XII
L’aïeule
Elle piétinait toujours dans la chambre, à l’aguet d’une trace, d’une brisée, qui la pût mettre dans la voie. Tout son père était là, au poli des glaces familières, en ces vêtements jetés aux dossiers des chaises, parmi ces débandades de menus ustensiles de toilette, flacons débouchés, polissoirs, brosses fines, qui çà et là traînaient, dans ce fouillis des vide-poches, ces éperons d’or, ces billets parfumés, les cartes, les gants, les souvenirs. Et à cet éparpillement de lui elle raccrochait à mesure ses espoirs de jeune et robuste santé. Pas une place du fumoir qui ne le lui montrât vivant de sa vie journalière, et les panoplies des murs, cet éblouissant ostensoir d’épées, et les boîtes à cigares ouvertes, ces Revues militaires sous bandes, ces atlas, l’Annuaire, des théories. C’était comme un livre où elle aurait lu ses années, depuis ce petit canon de cuivre encore attelé de ses chevaux de carton, joujou de jadis, et ce portrait d’enfant blond au pastel, jusqu’à ces trophées d’Afrique écartelés en soleil autour d’une toile de Bastien-Lepage, un chef-d’œuvre, où le général était debout, le poing à la hanche, botté, le képi sur l’oreille à la crâne : en pendant, la duchesse, peinte par Henner, lui souriait de son calme sourire de statue.
Et, fermant les yeux, Chantal retournait en arrière, marchait à reculons sa jeunesse : elle se revoyait sur ses genoux, galopant, tandis qu’il lui chantait une fanfare.
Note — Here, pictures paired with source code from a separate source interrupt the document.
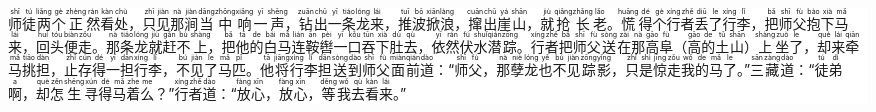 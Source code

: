 <ruby>师<rt>shī</rt></ruby><ruby>徒<rt>tú</rt></ruby><ruby>两<rt>liǎng</rt></ruby><ruby>个<rt>gè</rt></ruby><ruby>正<rt>zhèng</rt></ruby><ruby>然<rt>rán</rt></ruby><ruby>看<rt>kàn</rt></ruby><ruby>处<rt>chù</rt></ruby>，<ruby>只<rt>zhī</rt></ruby><ruby>见<rt>jiàn</rt></ruby><ruby>那<rt>nà</rt></ruby><ruby>涧<rt>jiàn</rt></ruby><ruby>当<rt>dāng</rt></ruby><ruby>中<rt>zhōng</rt></ruby><ruby>响<rt>xiǎng</rt></ruby><ruby>一<rt>yī</rt></ruby><ruby>声<rt>shēng</rt></ruby>，<ruby>钻<rt>zuān</rt></ruby><ruby>出<rt>chū</rt></ruby><ruby>一<rt>yī</rt></ruby><ruby>条<rt>tiáo</rt></ruby><ruby>龙<rt>lóng</rt></ruby><ruby>来<rt>lái</rt></ruby>，<ruby>推<rt>tuī</rt></ruby><ruby>波<rt>bō</rt></ruby><ruby>掀<rt>xiān</rt></ruby><ruby>浪<rt>làng</rt></ruby>，<ruby>撺<rt>cuān</rt></ruby><ruby>出<rt>chū</rt></ruby><ruby>崖<rt>yá</rt></ruby><ruby>山<rt>shān</rt></ruby>，<ruby>就<rt>jiù</rt></ruby><ruby>抢<rt>qiǎng</rt></ruby><ruby>长<rt>zhǎng</rt></ruby><ruby>老<rt>lǎo</rt></ruby>。<ruby>慌<rt>huāng</rt></ruby><ruby>得<rt>dé</rt></ruby><ruby>个<rt>gè</rt></ruby><ruby>行<rt>xíng</rt></ruby><ruby>者<rt>zhě</rt></ruby><ruby>丢<rt>diū</rt></ruby><ruby>了<rt>le</rt></ruby><ruby>行<rt>xíng</rt></ruby><ruby>李<rt>lǐ</rt></ruby>，<ruby>把<rt>bǎ</rt></ruby><ruby>师<rt>shī</rt></ruby><ruby>父<rt>fù</rt></ruby><ruby>抱<rt>bào</rt></ruby><ruby>下<rt>xià</rt></ruby><ruby>马<rt>mǎ</rt></ruby><ruby>来<rt>lái</rt></ruby>，<ruby>回<rt>huí</rt></ruby><ruby>头<rt>tóu</rt></ruby><ruby>便<rt>biàn</rt></ruby><ruby>走<rt>zǒu</rt></ruby>。<ruby>那<rt>nà</rt></ruby><ruby>条<rt>tiáo</rt></ruby><ruby>龙<rt>lóng</rt></ruby><ruby>就<rt>jiù</rt></ruby><ruby>赶<rt>gǎn</rt></ruby><ruby>不<rt>bù</rt></ruby><ruby>上<rt>shàng</rt></ruby>，<ruby>把<rt>bǎ</rt></ruby><ruby>他<rt>tā</rt></ruby><ruby>的<rt>de</rt></ruby><ruby>白<rt>bái</rt></ruby><ruby>马<rt>mǎ</rt></ruby><ruby>连<rt>lián</rt></ruby><ruby>鞍<rt>ān</rt></ruby><ruby>辔<rt>pèi</rt></ruby><ruby>一<rt>yī</rt></ruby><ruby>口<rt>kǒu</rt></ruby><ruby>吞<rt>tūn</rt></ruby><ruby>下<rt>xià</rt></ruby><ruby>肚<rt>dù</rt></ruby><ruby>去<rt>qù</rt></ruby>，<ruby>依<rt>yī</rt></ruby><ruby>然<rt>rán</rt></ruby><ruby>伏<rt>fú</rt></ruby><ruby>水<rt>shuǐ</rt></ruby><ruby>潜<rt>qián</rt></ruby><ruby>踪<rt>zōng</rt></ruby>。<ruby>行<rt>xíng</rt></ruby><ruby>者<rt>zhě</rt></ruby><ruby>把<rt>bǎ</rt></ruby><ruby>师<rt>shī</rt></ruby><ruby>父<rt>fù</rt></ruby><ruby>送<rt>sòng</rt></ruby><ruby>在<rt>zài</rt></ruby><ruby>那<rt>nà</rt></ruby><ruby>高<rt>gāo</rt></ruby><ruby>阜<rt>fù</rt></ruby>（<ruby>高<rt>gāo</rt></ruby><ruby>的<rt>de</rt></ruby><ruby>土<rt>tǔ</rt></ruby><ruby>山<rt>shān</rt></ruby>）<ruby>上<rt>shàng</rt></ruby><ruby>坐<rt>zuò</rt></ruby><ruby>了<rt>le</rt></ruby>，<ruby>却<rt>què</rt></ruby><ruby>来<rt>lái</rt></ruby><ruby>牵<rt>qiān</rt></ruby><ruby>马<rt>mǎ</rt></ruby><ruby>挑<rt>tiāo</rt></ruby><ruby>担<rt>dàn</rt></ruby>，<ruby>止<rt>zhǐ</rt></ruby><ruby>存<rt>cún</rt></ruby><ruby>得<rt>dé</rt></ruby><ruby>一<rt>yī</rt></ruby><ruby>担<rt>dān</rt></ruby><ruby>行<rt>xíng</rt></ruby><ruby>李<rt>lǐ</rt></ruby>，<ruby>不<rt>bú</rt></ruby><ruby>见<rt>jiàn</rt></ruby><ruby>了<rt>le</rt></ruby><ruby>马<rt>mǎ</rt></ruby><ruby>匹<rt>pǐ</rt></ruby>。<ruby>他<rt>tā</rt></ruby><ruby>将<rt>jiāng</rt></ruby><ruby>行<rt>xíng</rt></ruby><ruby>李<rt>lǐ</rt></ruby><ruby>担<rt>dān</rt></ruby><ruby>送<rt>sòng</rt></ruby><ruby>到<rt>dào</rt></ruby><ruby>师<rt>shī</rt></ruby><ruby>父<rt>fù</rt></ruby><ruby>面<rt>miàn</rt></ruby><ruby>前<rt>qián</rt></ruby><ruby>道<rt>dào</rt></ruby>：“<ruby>师<rt>shī</rt></ruby><ruby>父<rt>fù</rt></ruby>，<ruby>那<rt>nà</rt></ruby><ruby>孽<rt>niè</rt></ruby><ruby>龙<rt>lóng</rt></ruby><ruby>也<rt>yě</rt></ruby><ruby>不<rt>bú</rt></ruby><ruby>见<rt>jiàn</rt></ruby><ruby>踪<rt>zōng</rt></ruby><ruby>影<rt>yǐng</rt></ruby>，<ruby>只<rt>zhǐ</rt></ruby><ruby>是<rt>shì</rt></ruby><ruby>惊<rt>jīng</rt></ruby><ruby>走<rt>zǒu</rt></ruby><ruby>我<rt>wǒ</rt></ruby><ruby>的<rt>de</rt></ruby><ruby>马<rt>mǎ</rt></ruby><ruby>了<rt>le</rt></ruby>。”<ruby>三<rt>sān</rt></ruby><ruby>藏<rt>zàng</rt></ruby><ruby>道<rt>dào</rt></ruby>：“<ruby>徒<rt>tú</rt></ruby><ruby>弟<rt>dì</rt></ruby><ruby>啊<rt>a</rt></ruby>，<ruby>却<rt>què</rt></ruby><ruby>怎<rt>zěn</rt></ruby><ruby>生<rt>shēng</rt></ruby><ruby>寻<rt>xún</rt></ruby><ruby>得<rt>dé</rt></ruby><ruby>马<rt>mǎ</rt></ruby><ruby>着<rt>zhe</rt></ruby><ruby>么<rt>me</rt></ruby>？”<ruby>行<rt>xíng</rt></ruby><ruby>者<rt>zhě</rt></ruby><ruby>道<rt>dào</rt></ruby>：“<ruby>放<rt>fàng</rt></ruby><ruby>心<rt>xīn</rt></ruby>，<ruby>放<rt>fàng</rt></ruby><ruby>心<rt>xīn</rt></ruby>，<ruby>等<rt>děng</rt></ruby><ruby>我<rt>wǒ</rt></ruby><ruby>去<rt>qù</rt></ruby><ruby>看<rt>kàn</rt></ruby><ruby>来<rt>lái</rt></ruby>。”
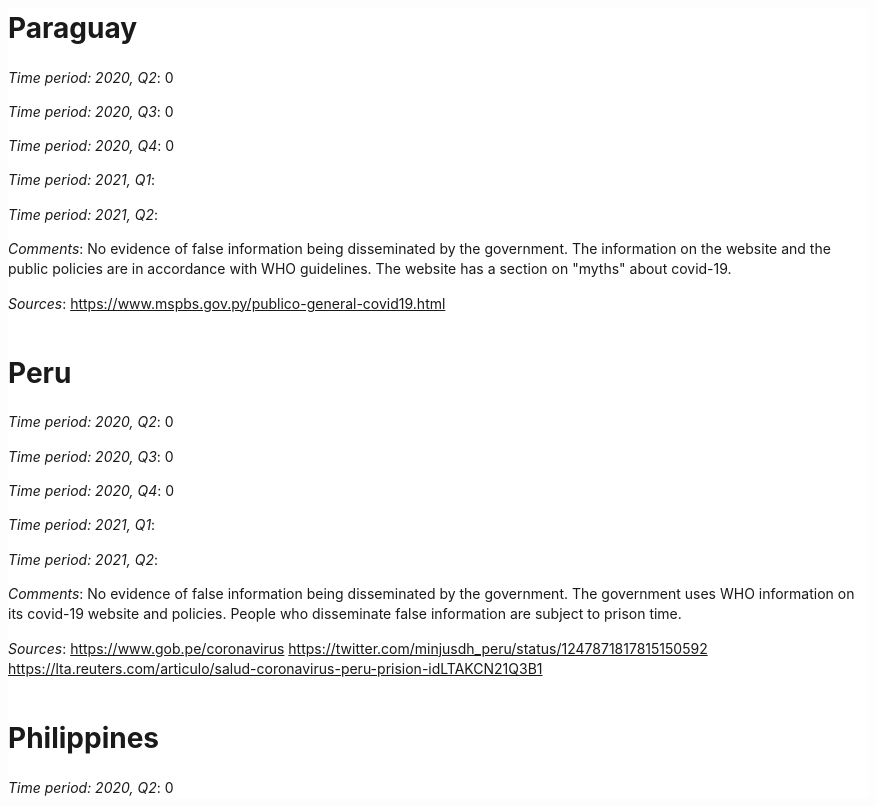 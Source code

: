 

# Paraguay 
*Time period: 2020, Q2*: 0

 
*Time period: 2020, Q3*: 0

 
*Time period: 2020, Q4*: 0

 
*Time period: 2021, Q1*: 

 
*Time period: 2021, Q2*: 

 

*Comments*:
 No evidence of false information being disseminated by the government. The information on the website and the public policies are in accordance with WHO guidelines. The website has a section on "myths" about covid-19. 

*Sources*:
 https://www.mspbs.gov.py/publico-general-covid19.html



# Peru 
*Time period: 2020, Q2*: 0

 
*Time period: 2020, Q3*: 0

 
*Time period: 2020, Q4*: 0

 
*Time period: 2021, Q1*: 

 
*Time period: 2021, Q2*: 

 

*Comments*:
 No evidence of false information being disseminated by the government. The government uses WHO information on its covid-19 website and policies. People who disseminate false information are subject to prison time. 

*Sources*:
 https://www.gob.pe/coronavirus
https://twitter.com/minjusdh_peru/status/1247871817815150592
https://lta.reuters.com/articulo/salud-coronavirus-peru-prision-idLTAKCN21Q3B1



# Philippines 
*Time period: 2020, Q2*: 0
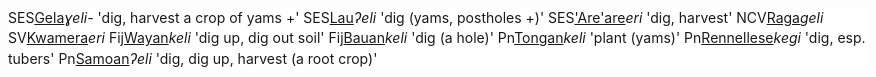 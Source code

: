 <td>SES</td><td><a href="../languages/gela">Gela</a></td><td><i>ɣeli-</i></td>
<td>
'<span>dig, harvest a crop of yams +</span>'</td>
</tr>
<tr>
<td>SES</td><td><a href="../languages/lau">Lau</a></td><td><i>ʔeli</i></td>
<td>
'<span>dig (yams, postholes +)</span>'</td>
</tr>
<tr>
<td>SES</td><td><a href="../languages/areare">'Are'are</a></td><td><i>eri</i></td>
<td>
'<span>dig, harvest</span>'</td>
</tr>
<tr>
<td>NCV</td><td><a href="../languages/raga">Raga</a></td><td><i>geli</i></td>
<td>
</td>
</tr>
<tr>
<td>SV</td><td><a href="../languages/kwamera">Kwamera</a></td><td><i>eri</i></td>
<td>
</td>
</tr>
<tr>
<td>Fij</td><td><a href="../languages/wayan">Wayan</a></td><td><i>keli</i></td>
<td>
'<span>dig up, dig out soil</span>'</td>
</tr>
<tr>
<td>Fij</td><td><a href="../languages/bauanfijian">Bauan</a></td><td><i>keli</i></td>
<td>
'<span>dig (a hole)</span>'</td>
</tr>
<tr>
<td>Pn</td><td><a href="../languages/tongan">Tongan</a></td><td><i>keli</i></td>
<td>
'<span>plant (yams)</span>'</td>
</tr>
<tr>
<td>Pn</td><td><a href="../languages/rennellese">Rennellese</a></td><td><i>kegi</i></td>
<td>
'<span>dig, esp. tubers</span>'</td>
</tr>
<tr>
<td>Pn</td><td><a href="../languages/samoan">Samoan</a></td><td><i>ʔeli</i></td>
<td>
'<span>dig, dig up, harvest (a root crop)</span>'</td>
</tr>
</table>
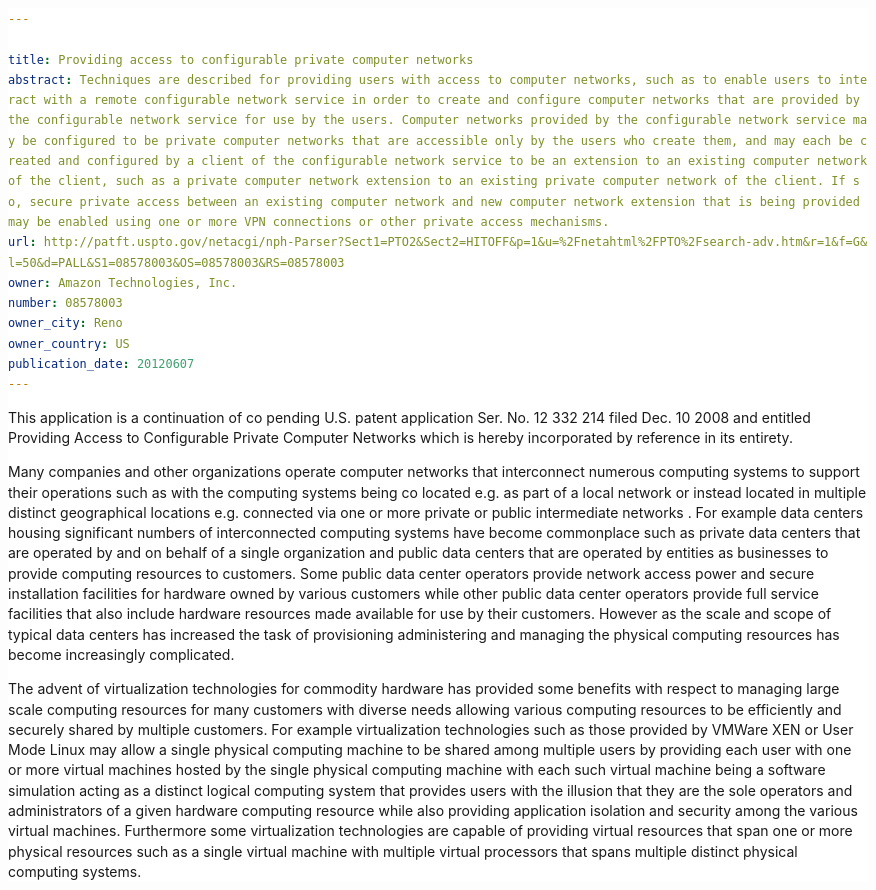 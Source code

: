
```yaml
---

title: Providing access to configurable private computer networks
abstract: Techniques are described for providing users with access to computer networks, such as to enable users to interact with a remote configurable network service in order to create and configure computer networks that are provided by the configurable network service for use by the users. Computer networks provided by the configurable network service may be configured to be private computer networks that are accessible only by the users who create them, and may each be created and configured by a client of the configurable network service to be an extension to an existing computer network of the client, such as a private computer network extension to an existing private computer network of the client. If so, secure private access between an existing computer network and new computer network extension that is being provided may be enabled using one or more VPN connections or other private access mechanisms.
url: http://patft.uspto.gov/netacgi/nph-Parser?Sect1=PTO2&Sect2=HITOFF&p=1&u=%2Fnetahtml%2FPTO%2Fsearch-adv.htm&r=1&f=G&l=50&d=PALL&S1=08578003&OS=08578003&RS=08578003
owner: Amazon Technologies, Inc.
number: 08578003
owner_city: Reno
owner_country: US
publication_date: 20120607
---
```

This application is a continuation of co pending U.S. patent application Ser. No. 12 332 214 filed Dec. 10 2008 and entitled Providing Access to Configurable Private Computer Networks which is hereby incorporated by reference in its entirety.

Many companies and other organizations operate computer networks that interconnect numerous computing systems to support their operations such as with the computing systems being co located e.g. as part of a local network or instead located in multiple distinct geographical locations e.g. connected via one or more private or public intermediate networks . For example data centers housing significant numbers of interconnected computing systems have become commonplace such as private data centers that are operated by and on behalf of a single organization and public data centers that are operated by entities as businesses to provide computing resources to customers. Some public data center operators provide network access power and secure installation facilities for hardware owned by various customers while other public data center operators provide full service facilities that also include hardware resources made available for use by their customers. However as the scale and scope of typical data centers has increased the task of provisioning administering and managing the physical computing resources has become increasingly complicated.

The advent of virtualization technologies for commodity hardware has provided some benefits with respect to managing large scale computing resources for many customers with diverse needs allowing various computing resources to be efficiently and securely shared by multiple customers. For example virtualization technologies such as those provided by VMWare XEN or User Mode Linux may allow a single physical computing machine to be shared among multiple users by providing each user with one or more virtual machines hosted by the single physical computing machine with each such virtual machine being a software simulation acting as a distinct logical computing system that provides users with the illusion that they are the sole operators and administrators of a given hardware computing resource while also providing application isolation and security among the various virtual machines. Furthermore some virtualization technologies are capable of providing virtual resources that span one or more physical resources such as a single virtual machine with multiple virtual processors that spans multiple distinct physical computing systems.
– Taratati, taratata, ta, ta ! Sa mère était là, toujours sereine. Puis des vides : les guerres, où sa mère pleurait son père parti loin dans les batailles. Encore des vides, des vides : puisqu’il n’y avait plus de batailles, où était-il donc, lui ?
Sa raison mûrie allumait ces souvenirs, soufflait les brumes, comblait les trous, déchirait les silences, et elle comprenait que, sous ce père si bon, qui la faisait galoper, en sifflant : Taratati, taratata ! il y avait un époux sans conscience, et que cette femme, qui souriait, pleurait en dedans : voilà tout.
Alors, s’approchant du portrait de sa mère, Chantal mit un baiser sur le cadre, et lui demanda pardon de ses gaietés, pardon de n’avoir pas vu ses larmes.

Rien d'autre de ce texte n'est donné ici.